(Records from a collection)
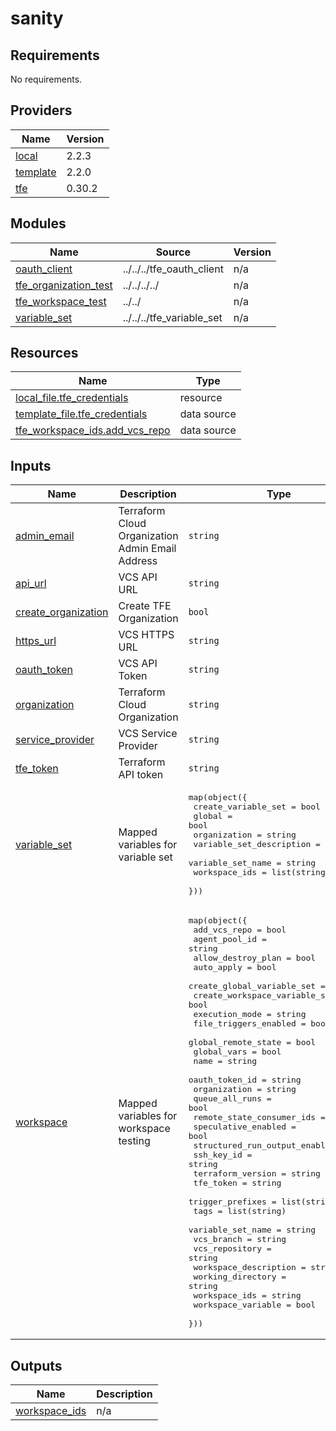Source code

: # sanity

<!-- BEGINNING OF PRE-COMMIT-TERRAFORM DOCS HOOK -->
## Requirements

No requirements.

## Providers

| Name | Version |
|------|---------|
| <a name="provider_local"></a> [local](#provider\_local) | 2.2.3 |
| <a name="provider_template"></a> [template](#provider\_template) | 2.2.0 |
| <a name="provider_tfe"></a> [tfe](#provider\_tfe) | 0.30.2 |

## Modules

| Name | Source | Version |
|------|--------|---------|
| <a name="module_oauth_client"></a> [oauth\_client](#module\_oauth\_client) | ../../../tfe_oauth_client | n/a |
| <a name="module_tfe_organization_test"></a> [tfe\_organization\_test](#module\_tfe\_organization\_test) | ../../../../ | n/a |
| <a name="module_tfe_workspace_test"></a> [tfe\_workspace\_test](#module\_tfe\_workspace\_test) | ../../ | n/a |
| <a name="module_variable_set"></a> [variable\_set](#module\_variable\_set) | ../../../tfe_variable_set | n/a |

## Resources

| Name | Type |
|------|------|
| [local_file.tfe_credentials](https://registry.terraform.io/providers/hashicorp/local/latest/docs/resources/file) | resource |
| [template_file.tfe_credentials](https://registry.terraform.io/providers/hashicorp/template/latest/docs/data-sources/file) | data source |
| [tfe_workspace_ids.add_vcs_repo](https://registry.terraform.io/providers/hashicorp/tfe/latest/docs/data-sources/workspace_ids) | data source |

## Inputs

| Name | Description | Type | Default | Required |
|------|-------------|------|---------|:--------:|
| <a name="input_admin_email"></a> [admin\_email](#input\_admin\_email) | Terraform Cloud Organization Admin Email Address | `string` | n/a | yes |
| <a name="input_api_url"></a> [api\_url](#input\_api\_url) | VCS API URL | `string` | `"https://api.github.com"` | no |
| <a name="input_create_organization"></a> [create\_organization](#input\_create\_organization) | Create TFE Organization | `bool` | `true` | no |
| <a name="input_https_url"></a> [https\_url](#input\_https\_url) | VCS HTTPS URL | `string` | `"https://github.com"` | no |
| <a name="input_oauth_token"></a> [oauth\_token](#input\_oauth\_token) | VCS API Token | `string` | n/a | yes |
| <a name="input_organization"></a> [organization](#input\_organization) | Terraform Cloud Organization | `string` | n/a | yes |
| <a name="input_service_provider"></a> [service\_provider](#input\_service\_provider) | VCS Service Provider | `string` | `"github"` | no |
| <a name="input_tfe_token"></a> [tfe\_token](#input\_tfe\_token) | Terraform API token | `string` | n/a | yes |
| <a name="input_variable_set"></a> [variable\_set](#input\_variable\_set) | Mapped variables for variable set | <pre>map(object({<br>    create_variable_set      = bool<br>    global                   = bool<br>    organization             = string<br>    variable_set_description = string<br>    variable_set_name        = string<br>    workspace_ids            = list(string)<br>  }))</pre> | n/a | yes |
| <a name="input_workspace"></a> [workspace](#input\_workspace) | Mapped variables for workspace testing | <pre>map(object({<br>    add_vcs_repo                  = bool<br>    agent_pool_id                 = string<br>    allow_destroy_plan            = bool<br>    auto_apply                    = bool<br>    create_global_variable_set    = bool<br>    create_workspace_variable_set = bool<br>    execution_mode                = string<br>    file_triggers_enabled         = bool<br>    global_remote_state           = bool<br>    global_vars                   = bool<br>    name                          = string<br>    oauth_token_id                = string<br>    organization                  = string<br>    queue_all_runs                = bool<br>    remote_state_consumer_ids     = string<br>    speculative_enabled           = bool<br>    structured_run_output_enabled = bool<br>    ssh_key_id                    = string<br>    terraform_version             = string<br>    tfe_token                     = string<br>    trigger_prefixes              = list(string)<br>    tags                          = list(string)<br>    variable_set_name             = string<br>    vcs_branch                    = string<br>    vcs_repository                = string<br>    workspace_description         = string<br>    working_directory             = string<br>    workspace_ids                 = string<br>    workspace_variable            = bool<br>  }))</pre> | n/a | yes |

## Outputs

| Name | Description |
|------|-------------|
| <a name="output_workspace_ids"></a> [workspace\_ids](#output\_workspace\_ids) | n/a |
<!-- END OF PRE-COMMIT-TERRAFORM DOCS HOOK -->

WHAT YOU WILL DO —
The lines holding the word "data" are the answer. Find them in the entries and copy them.

YOUR RESPONSE —
| [template_file.tfe_credentials](https://registry.terraform.io/providers/hashicorp/template/latest/docs/data-sources/file) | data source |
| [tfe_workspace_ids.add_vcs_repo](https://registry.terraform.io/providers/hashicorp/tfe/latest/docs/data-sources/workspace_ids) | data source |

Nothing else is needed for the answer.